DIRECTIONS. Nothing but the lines from the one containing "- التعبئة والتغليف" through the one containing "- **تشفير شامل**: جميع", both included, should be given again, each exactly as written below.

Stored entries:
[Start of section]
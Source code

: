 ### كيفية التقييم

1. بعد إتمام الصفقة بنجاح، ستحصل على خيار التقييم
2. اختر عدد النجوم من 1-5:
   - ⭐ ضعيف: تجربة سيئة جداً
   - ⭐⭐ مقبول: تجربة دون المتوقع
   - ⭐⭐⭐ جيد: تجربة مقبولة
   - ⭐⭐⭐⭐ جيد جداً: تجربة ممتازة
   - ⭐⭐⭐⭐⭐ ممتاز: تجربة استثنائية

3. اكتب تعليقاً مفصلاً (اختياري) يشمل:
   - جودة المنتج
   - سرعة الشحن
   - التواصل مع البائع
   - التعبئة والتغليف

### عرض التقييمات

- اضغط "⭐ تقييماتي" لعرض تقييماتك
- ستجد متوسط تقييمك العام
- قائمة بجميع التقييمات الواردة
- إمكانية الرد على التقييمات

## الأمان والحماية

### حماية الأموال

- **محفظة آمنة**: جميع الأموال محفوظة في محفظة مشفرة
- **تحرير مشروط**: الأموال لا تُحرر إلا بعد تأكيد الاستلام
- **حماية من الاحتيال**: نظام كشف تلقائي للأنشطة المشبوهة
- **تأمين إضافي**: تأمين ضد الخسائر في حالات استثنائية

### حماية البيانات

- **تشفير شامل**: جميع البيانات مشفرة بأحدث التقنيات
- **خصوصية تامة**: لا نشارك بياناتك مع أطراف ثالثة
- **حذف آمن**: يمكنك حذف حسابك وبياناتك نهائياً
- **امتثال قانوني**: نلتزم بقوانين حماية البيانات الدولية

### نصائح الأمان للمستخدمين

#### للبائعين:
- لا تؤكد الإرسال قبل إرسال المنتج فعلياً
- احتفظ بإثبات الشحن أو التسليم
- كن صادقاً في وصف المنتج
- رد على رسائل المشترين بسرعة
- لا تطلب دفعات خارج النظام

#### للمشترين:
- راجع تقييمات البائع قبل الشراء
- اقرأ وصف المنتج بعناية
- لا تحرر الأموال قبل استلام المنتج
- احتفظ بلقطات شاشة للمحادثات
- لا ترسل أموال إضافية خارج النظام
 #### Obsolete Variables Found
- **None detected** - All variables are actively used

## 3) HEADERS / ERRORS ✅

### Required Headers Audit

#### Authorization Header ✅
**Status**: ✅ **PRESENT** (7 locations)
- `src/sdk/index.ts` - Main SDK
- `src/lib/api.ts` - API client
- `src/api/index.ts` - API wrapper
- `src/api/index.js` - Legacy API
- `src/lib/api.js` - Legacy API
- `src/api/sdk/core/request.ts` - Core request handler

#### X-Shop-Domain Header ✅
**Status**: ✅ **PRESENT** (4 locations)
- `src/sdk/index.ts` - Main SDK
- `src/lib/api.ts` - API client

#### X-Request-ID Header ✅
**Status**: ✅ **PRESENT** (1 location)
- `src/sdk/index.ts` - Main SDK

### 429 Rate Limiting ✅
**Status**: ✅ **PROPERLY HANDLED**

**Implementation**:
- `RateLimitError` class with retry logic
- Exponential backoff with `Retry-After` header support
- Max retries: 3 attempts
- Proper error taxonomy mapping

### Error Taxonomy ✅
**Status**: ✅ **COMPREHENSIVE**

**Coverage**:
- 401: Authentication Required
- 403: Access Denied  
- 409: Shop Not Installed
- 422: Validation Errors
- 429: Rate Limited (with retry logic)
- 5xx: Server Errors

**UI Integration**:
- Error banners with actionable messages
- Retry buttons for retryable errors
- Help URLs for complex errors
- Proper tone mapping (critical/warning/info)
[End of section]
TASK RESPONSE.
   - التعبئة والتغليف

### عرض التقييمات

- اضغط "⭐ تقييماتي" لعرض تقييماتك
- ستجد متوسط تقييمك العام
- قائمة بجميع التقييمات الواردة
- إمكانية الرد على التقييمات

## الأمان والحماية

### حماية الأموال

- **محفظة آمنة**: جميع الأموال محفوظة في محفظة مشفرة
- **تحرير مشروط**: الأموال لا تُحرر إلا بعد تأكيد الاستلام
- **حماية من الاحتيال**: نظام كشف تلقائي للأنشطة المشبوهة
- **تأمين إضافي**: تأمين ضد الخسائر في حالات استثنائية

### حماية البيانات

- **تشفير شامل**: جميع البيانات مشفرة بأحدث التقنيات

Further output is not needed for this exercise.